* _What you have to do_: Of the material below, the lines to be retyped are those from the line containing "can invalidate a" through the line containing "ancestral information. An", inclusive; reproduce them exactly.

═════ Data section ═════

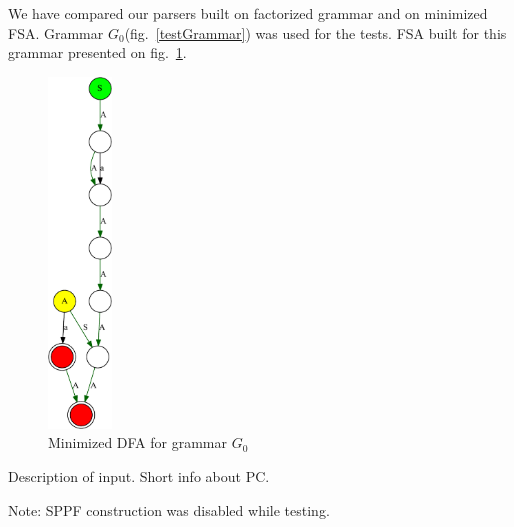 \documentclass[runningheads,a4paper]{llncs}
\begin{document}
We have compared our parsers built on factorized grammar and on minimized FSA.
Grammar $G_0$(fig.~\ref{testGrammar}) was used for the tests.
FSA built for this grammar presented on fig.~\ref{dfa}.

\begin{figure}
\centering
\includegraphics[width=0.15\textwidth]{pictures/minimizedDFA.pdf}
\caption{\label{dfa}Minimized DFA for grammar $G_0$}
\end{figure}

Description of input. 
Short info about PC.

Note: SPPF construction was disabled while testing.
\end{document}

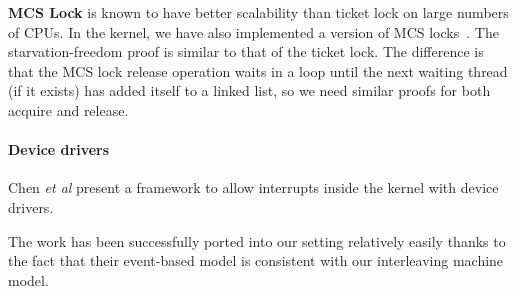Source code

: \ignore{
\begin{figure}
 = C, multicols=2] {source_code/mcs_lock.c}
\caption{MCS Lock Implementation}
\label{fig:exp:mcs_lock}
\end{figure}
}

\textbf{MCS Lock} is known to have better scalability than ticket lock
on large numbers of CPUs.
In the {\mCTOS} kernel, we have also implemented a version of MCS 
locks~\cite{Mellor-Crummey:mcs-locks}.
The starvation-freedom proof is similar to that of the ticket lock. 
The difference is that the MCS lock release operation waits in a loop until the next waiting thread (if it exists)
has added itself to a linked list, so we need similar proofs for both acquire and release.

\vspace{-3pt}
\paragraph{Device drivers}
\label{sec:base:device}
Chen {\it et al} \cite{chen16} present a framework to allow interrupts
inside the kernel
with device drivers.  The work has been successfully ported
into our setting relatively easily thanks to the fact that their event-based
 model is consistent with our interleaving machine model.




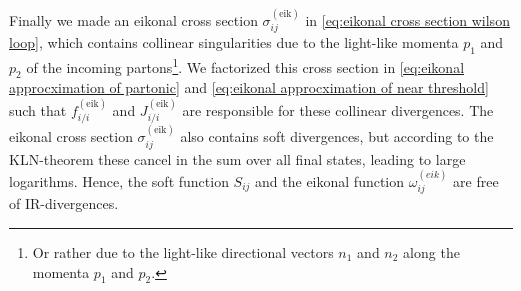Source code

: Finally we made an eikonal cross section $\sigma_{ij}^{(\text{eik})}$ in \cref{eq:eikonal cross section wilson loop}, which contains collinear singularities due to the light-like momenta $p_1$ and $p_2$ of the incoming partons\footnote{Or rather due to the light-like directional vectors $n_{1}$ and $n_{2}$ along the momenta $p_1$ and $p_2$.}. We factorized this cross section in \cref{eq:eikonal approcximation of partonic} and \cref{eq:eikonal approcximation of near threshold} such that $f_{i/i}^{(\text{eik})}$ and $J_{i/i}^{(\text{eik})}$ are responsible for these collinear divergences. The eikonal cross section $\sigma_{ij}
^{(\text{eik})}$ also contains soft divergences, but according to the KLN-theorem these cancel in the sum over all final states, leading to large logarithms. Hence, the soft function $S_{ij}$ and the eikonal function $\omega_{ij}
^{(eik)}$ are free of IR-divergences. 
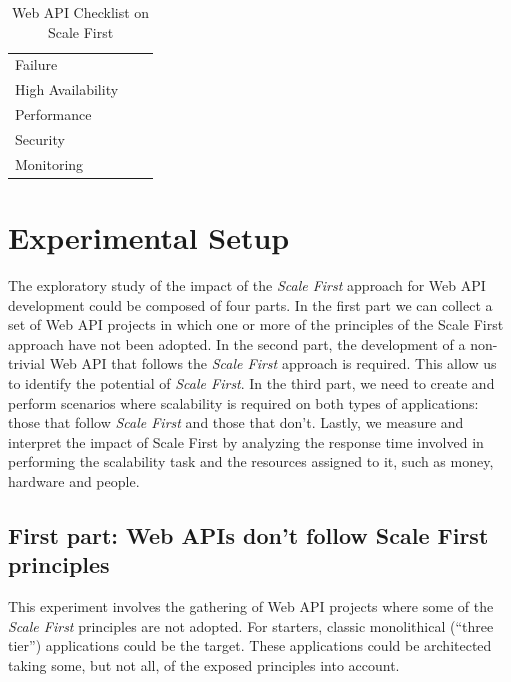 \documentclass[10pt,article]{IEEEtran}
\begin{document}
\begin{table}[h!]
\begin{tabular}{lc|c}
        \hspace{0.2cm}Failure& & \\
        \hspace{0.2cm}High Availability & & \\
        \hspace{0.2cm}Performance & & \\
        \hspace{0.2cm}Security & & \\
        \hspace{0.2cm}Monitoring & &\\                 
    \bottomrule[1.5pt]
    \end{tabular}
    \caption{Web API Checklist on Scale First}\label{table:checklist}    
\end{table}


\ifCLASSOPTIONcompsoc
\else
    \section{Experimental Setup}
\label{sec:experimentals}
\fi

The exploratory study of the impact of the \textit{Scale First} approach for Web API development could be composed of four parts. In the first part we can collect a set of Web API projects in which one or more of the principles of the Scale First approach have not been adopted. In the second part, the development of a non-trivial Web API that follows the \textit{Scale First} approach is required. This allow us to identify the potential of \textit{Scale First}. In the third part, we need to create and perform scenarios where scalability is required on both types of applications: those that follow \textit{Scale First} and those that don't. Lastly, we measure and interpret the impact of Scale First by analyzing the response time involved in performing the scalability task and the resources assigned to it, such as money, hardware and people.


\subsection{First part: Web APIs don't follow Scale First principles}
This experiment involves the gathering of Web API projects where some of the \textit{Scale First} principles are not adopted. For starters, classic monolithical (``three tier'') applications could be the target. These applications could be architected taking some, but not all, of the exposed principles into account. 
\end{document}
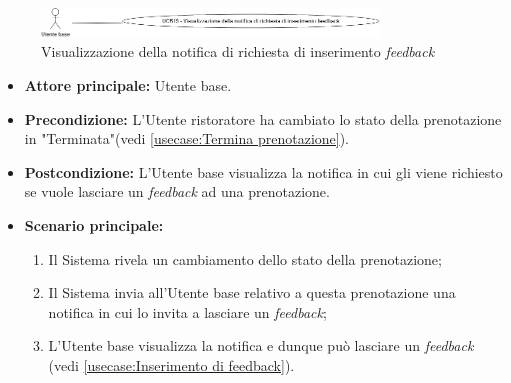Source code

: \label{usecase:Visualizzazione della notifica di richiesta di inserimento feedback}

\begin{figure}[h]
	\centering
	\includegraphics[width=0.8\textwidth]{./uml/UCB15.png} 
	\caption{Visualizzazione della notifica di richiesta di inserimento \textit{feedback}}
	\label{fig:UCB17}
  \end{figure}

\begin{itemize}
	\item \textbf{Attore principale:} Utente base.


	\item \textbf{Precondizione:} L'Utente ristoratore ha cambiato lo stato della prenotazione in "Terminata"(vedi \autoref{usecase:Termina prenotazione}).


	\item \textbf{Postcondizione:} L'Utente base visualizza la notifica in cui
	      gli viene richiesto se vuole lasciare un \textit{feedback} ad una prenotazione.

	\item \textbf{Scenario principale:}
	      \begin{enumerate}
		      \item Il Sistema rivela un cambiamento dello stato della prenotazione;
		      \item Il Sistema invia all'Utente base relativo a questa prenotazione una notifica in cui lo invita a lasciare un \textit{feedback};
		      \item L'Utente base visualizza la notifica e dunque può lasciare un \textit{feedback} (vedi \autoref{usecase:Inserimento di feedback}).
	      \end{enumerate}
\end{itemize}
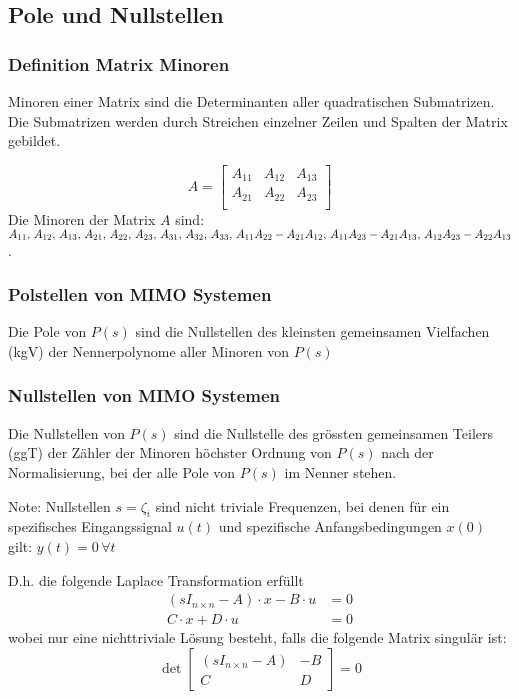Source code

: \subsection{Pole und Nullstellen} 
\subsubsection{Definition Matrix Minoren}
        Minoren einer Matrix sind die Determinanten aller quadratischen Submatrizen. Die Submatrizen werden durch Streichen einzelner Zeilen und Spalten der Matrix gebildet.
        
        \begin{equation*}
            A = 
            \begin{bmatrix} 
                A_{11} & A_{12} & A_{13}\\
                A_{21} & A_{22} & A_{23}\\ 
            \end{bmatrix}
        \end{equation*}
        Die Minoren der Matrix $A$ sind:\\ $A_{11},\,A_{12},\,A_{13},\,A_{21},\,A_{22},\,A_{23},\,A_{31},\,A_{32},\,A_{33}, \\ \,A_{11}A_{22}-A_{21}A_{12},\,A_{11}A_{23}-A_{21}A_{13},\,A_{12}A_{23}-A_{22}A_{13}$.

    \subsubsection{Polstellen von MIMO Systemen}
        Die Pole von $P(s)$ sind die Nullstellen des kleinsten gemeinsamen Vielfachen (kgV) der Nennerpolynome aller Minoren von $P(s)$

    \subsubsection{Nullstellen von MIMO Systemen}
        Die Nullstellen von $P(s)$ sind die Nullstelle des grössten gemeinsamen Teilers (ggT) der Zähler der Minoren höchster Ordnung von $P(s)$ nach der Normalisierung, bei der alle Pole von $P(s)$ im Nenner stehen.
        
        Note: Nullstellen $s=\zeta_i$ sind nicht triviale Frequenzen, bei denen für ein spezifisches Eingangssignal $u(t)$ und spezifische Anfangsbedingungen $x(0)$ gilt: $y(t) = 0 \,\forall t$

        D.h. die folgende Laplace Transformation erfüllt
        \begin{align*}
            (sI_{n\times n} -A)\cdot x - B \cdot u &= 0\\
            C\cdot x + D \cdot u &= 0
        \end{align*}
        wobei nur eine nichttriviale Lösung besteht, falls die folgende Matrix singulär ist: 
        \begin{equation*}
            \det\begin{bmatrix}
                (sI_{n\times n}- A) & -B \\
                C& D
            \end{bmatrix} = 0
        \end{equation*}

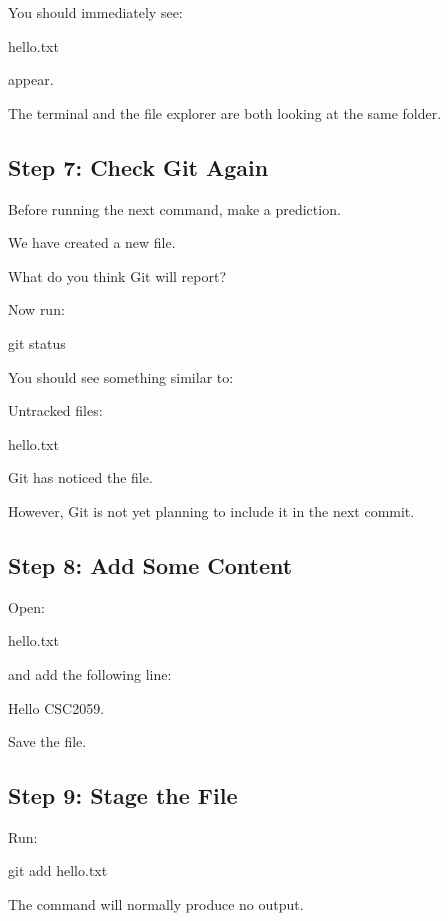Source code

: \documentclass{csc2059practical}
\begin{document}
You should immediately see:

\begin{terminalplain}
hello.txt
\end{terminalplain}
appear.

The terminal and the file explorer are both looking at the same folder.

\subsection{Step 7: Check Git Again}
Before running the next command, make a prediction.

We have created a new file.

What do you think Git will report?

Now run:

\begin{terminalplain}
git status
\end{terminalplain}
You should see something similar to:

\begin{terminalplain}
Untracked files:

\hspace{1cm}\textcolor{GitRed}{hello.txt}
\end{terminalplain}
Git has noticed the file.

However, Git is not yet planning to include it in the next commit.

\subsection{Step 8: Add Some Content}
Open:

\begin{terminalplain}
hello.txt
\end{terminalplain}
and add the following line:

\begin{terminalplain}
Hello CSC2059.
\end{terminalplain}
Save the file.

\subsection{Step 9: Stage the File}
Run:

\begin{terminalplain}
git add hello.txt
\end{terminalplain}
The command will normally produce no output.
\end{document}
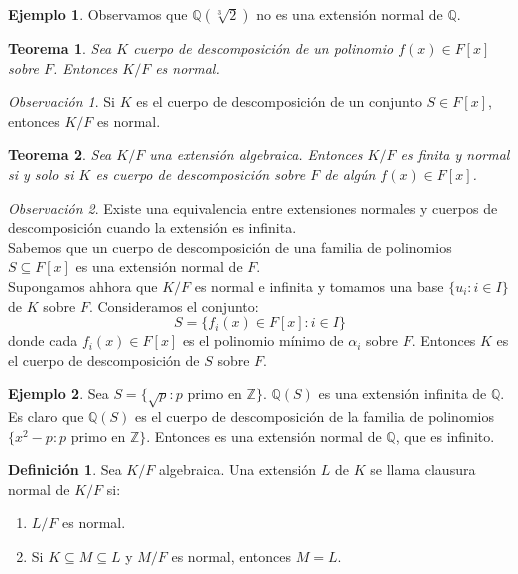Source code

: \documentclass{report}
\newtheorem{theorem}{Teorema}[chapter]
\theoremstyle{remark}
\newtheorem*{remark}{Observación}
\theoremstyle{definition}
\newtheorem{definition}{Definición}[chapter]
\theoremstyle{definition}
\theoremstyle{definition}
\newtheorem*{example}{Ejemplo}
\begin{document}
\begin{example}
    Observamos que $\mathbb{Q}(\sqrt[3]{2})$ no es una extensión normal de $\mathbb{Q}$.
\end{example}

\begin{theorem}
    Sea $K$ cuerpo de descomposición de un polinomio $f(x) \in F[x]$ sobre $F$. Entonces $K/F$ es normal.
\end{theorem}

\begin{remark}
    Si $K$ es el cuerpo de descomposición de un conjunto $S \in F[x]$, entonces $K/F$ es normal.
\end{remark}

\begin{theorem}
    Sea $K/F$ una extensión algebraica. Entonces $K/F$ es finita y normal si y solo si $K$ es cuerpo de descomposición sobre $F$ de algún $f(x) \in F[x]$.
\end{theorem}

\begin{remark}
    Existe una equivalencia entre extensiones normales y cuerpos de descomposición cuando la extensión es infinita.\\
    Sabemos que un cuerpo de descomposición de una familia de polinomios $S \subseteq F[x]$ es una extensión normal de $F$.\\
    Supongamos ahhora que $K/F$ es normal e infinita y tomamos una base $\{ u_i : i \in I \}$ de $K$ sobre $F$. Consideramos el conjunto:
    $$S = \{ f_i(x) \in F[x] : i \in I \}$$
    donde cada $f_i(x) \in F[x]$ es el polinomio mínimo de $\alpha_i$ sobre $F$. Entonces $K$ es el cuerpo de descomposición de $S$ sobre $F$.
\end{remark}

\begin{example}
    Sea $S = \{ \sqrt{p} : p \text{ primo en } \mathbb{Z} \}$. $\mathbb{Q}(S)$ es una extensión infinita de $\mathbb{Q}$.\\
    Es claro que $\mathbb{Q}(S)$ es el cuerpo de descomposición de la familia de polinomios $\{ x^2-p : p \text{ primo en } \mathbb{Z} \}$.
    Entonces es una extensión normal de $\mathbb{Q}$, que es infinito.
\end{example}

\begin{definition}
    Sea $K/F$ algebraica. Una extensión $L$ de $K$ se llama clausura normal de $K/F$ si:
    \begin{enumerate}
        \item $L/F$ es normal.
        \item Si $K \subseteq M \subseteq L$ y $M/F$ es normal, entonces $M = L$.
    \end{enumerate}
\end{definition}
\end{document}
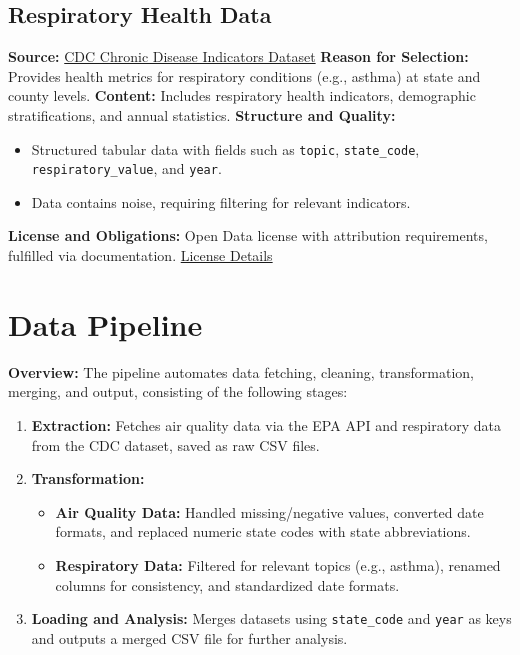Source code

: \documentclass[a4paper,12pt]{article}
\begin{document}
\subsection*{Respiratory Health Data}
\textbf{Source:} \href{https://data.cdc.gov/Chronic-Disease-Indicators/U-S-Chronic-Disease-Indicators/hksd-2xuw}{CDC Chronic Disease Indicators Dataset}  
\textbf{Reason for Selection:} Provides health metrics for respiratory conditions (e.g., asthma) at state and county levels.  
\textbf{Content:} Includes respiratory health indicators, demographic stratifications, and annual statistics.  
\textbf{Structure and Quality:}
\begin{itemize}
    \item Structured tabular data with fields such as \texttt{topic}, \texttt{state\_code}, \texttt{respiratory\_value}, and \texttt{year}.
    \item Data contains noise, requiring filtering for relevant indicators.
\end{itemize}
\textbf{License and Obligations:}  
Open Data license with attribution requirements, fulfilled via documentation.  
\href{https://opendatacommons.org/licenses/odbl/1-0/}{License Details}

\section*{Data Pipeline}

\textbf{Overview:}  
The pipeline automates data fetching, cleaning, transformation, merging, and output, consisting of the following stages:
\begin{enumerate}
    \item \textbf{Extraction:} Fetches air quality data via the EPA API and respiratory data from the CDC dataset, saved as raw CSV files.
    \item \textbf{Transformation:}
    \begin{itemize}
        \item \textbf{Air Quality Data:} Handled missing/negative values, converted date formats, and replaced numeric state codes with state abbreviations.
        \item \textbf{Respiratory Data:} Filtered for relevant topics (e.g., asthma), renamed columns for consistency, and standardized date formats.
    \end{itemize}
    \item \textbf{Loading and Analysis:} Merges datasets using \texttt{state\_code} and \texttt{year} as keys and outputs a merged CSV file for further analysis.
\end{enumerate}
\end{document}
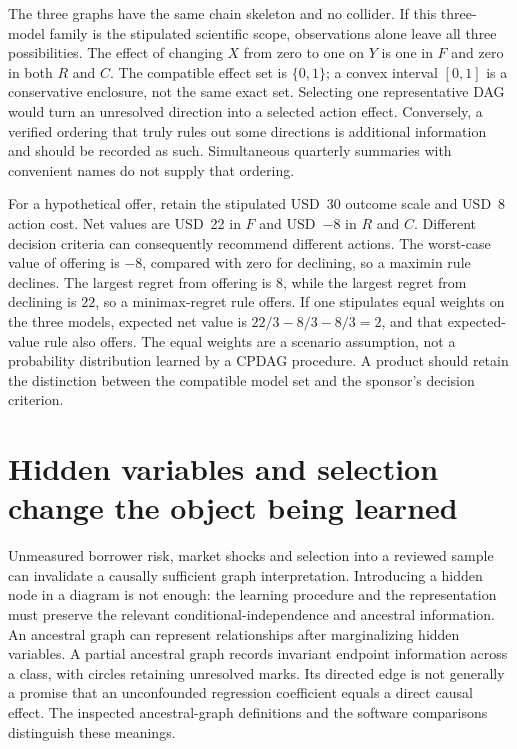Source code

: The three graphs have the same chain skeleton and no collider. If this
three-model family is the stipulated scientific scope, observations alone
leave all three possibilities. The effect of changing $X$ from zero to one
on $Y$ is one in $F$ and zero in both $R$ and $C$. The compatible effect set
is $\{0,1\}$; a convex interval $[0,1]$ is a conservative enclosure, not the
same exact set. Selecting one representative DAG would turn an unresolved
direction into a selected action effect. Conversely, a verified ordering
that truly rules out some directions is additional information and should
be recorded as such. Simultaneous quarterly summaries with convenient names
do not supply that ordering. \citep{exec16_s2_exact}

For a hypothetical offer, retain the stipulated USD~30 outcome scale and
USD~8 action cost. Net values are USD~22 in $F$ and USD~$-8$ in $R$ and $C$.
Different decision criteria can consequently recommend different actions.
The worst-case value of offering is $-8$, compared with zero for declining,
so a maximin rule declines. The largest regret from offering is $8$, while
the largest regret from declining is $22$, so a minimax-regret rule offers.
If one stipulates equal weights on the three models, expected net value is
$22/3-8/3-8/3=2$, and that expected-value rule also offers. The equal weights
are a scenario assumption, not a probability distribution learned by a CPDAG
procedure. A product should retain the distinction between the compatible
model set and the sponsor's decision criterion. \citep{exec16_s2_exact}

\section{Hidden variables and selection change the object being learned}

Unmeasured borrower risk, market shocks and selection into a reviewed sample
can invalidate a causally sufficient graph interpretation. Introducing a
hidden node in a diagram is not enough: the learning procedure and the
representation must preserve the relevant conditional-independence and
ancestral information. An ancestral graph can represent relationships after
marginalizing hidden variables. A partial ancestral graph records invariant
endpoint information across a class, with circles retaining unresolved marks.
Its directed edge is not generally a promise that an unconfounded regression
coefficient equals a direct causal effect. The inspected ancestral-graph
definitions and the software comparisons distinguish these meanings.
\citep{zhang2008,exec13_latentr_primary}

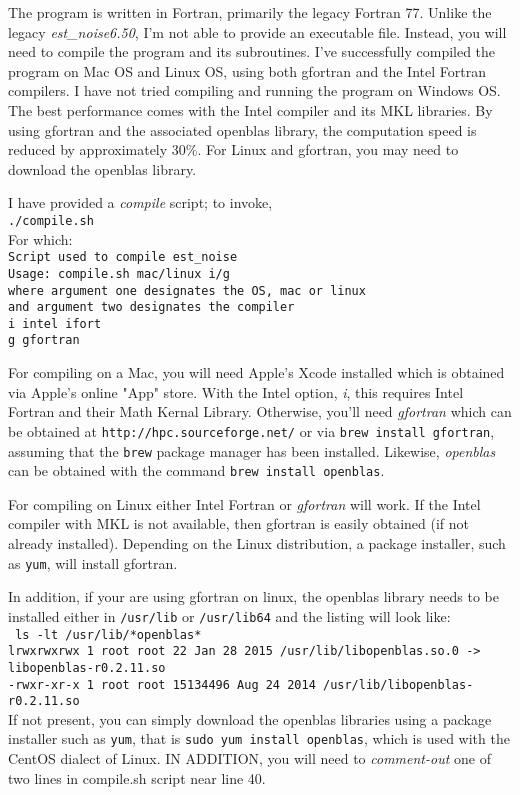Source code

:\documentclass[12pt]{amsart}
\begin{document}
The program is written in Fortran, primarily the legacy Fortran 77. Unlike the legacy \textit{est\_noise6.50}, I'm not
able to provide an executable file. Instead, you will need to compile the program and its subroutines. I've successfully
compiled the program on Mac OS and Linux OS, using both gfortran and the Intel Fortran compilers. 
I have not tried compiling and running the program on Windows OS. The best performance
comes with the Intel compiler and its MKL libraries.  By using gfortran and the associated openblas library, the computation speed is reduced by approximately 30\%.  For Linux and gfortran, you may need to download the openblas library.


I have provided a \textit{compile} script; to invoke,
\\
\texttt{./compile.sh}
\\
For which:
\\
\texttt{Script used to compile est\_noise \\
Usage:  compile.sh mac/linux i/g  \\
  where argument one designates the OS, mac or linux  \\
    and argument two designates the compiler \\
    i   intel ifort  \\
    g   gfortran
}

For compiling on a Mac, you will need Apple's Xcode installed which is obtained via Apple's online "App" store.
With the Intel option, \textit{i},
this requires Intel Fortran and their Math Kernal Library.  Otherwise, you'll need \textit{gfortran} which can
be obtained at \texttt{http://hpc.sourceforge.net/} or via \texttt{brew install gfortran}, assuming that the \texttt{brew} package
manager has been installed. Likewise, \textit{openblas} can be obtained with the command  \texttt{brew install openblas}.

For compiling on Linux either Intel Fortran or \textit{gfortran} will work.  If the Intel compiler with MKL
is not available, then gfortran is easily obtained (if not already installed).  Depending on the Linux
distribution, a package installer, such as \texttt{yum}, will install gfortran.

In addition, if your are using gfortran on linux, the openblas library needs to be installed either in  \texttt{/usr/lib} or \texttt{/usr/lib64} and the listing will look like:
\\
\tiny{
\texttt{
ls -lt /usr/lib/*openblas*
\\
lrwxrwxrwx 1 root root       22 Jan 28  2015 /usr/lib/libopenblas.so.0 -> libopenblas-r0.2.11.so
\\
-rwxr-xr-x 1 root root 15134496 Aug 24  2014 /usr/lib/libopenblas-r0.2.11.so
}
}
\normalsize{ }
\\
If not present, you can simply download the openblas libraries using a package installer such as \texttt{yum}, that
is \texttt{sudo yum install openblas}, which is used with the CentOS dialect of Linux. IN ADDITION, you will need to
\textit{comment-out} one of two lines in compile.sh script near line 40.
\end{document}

═════

* _Exercise output_:
can invalidate a causally sufficient graph interpretation. Introducing a
hidden node in a diagram is not enough: the learning procedure and the
representation must preserve the relevant conditional-independence and
ancestral information. An ancestral graph can represent relationships after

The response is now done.